Collected data
-=-=-=-=-

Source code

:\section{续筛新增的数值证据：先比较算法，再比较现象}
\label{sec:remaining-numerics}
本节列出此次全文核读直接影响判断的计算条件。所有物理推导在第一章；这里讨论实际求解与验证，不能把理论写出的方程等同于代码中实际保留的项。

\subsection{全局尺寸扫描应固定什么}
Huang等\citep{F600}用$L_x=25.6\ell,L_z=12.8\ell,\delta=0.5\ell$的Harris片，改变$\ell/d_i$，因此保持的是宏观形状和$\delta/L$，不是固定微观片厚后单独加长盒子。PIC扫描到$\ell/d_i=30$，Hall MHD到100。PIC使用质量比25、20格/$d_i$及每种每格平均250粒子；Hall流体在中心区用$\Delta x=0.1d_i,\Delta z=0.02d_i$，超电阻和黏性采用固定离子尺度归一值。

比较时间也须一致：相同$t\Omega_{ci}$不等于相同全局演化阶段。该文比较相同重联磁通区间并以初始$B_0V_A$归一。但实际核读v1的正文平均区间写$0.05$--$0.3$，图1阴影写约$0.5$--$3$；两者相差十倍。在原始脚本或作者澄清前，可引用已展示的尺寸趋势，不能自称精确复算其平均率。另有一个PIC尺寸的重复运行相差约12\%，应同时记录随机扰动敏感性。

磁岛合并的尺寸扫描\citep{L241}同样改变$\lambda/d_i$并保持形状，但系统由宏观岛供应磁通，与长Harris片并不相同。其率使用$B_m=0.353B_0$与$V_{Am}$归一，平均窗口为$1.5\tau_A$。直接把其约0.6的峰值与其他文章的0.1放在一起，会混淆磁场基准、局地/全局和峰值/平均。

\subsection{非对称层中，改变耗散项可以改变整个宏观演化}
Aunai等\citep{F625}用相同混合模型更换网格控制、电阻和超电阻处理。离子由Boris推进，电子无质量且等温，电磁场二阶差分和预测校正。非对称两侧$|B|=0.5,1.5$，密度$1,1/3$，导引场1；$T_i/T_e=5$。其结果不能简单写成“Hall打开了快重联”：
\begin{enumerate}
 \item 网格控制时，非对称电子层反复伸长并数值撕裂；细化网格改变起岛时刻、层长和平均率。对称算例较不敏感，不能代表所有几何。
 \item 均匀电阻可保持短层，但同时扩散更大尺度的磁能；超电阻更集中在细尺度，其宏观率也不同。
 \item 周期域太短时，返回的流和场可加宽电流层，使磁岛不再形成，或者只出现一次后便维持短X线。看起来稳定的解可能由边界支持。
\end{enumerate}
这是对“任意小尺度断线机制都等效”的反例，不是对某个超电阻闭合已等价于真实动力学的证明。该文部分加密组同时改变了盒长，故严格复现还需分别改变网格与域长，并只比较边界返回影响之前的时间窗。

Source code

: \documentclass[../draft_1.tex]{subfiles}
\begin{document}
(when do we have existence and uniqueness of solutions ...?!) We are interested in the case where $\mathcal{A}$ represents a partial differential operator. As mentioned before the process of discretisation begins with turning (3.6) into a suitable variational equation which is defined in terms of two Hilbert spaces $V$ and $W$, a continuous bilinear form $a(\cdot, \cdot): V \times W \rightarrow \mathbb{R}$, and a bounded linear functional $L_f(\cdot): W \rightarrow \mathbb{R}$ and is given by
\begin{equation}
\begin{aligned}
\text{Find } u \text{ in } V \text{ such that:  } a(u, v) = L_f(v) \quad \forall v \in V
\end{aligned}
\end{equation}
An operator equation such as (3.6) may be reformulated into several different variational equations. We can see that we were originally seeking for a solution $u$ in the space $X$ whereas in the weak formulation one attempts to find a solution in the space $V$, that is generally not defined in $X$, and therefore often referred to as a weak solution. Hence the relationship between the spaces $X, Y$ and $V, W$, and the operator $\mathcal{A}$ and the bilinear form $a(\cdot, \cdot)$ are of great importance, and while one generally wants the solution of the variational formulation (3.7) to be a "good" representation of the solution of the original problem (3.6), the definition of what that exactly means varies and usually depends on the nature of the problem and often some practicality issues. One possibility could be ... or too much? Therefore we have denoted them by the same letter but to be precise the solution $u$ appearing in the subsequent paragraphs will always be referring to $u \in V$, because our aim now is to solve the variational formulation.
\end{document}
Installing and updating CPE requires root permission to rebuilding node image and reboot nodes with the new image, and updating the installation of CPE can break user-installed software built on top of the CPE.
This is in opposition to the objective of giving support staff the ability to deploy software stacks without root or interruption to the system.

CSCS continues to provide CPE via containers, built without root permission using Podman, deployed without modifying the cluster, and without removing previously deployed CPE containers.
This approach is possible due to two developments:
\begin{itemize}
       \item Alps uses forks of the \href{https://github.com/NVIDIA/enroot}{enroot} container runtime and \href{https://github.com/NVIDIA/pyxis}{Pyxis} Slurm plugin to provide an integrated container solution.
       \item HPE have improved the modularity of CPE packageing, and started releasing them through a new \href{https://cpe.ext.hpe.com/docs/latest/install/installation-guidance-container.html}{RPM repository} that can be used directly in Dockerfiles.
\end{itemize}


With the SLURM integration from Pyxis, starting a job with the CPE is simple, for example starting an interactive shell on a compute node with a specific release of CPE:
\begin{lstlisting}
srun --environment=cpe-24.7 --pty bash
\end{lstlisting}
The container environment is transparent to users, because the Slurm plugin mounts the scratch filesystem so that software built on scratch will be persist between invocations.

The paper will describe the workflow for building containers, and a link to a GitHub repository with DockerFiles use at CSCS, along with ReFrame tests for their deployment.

-=-=-=-=-

### TASK
The lines to copy are those above that contain the string "environment".

### YOUR RESPONSE
srun --environment=cpe-24.7 --pty bash
The container environment is transparent to users, because the Slurm plugin mounts the scratch filesystem so that software built on scratch will be persist between invocations.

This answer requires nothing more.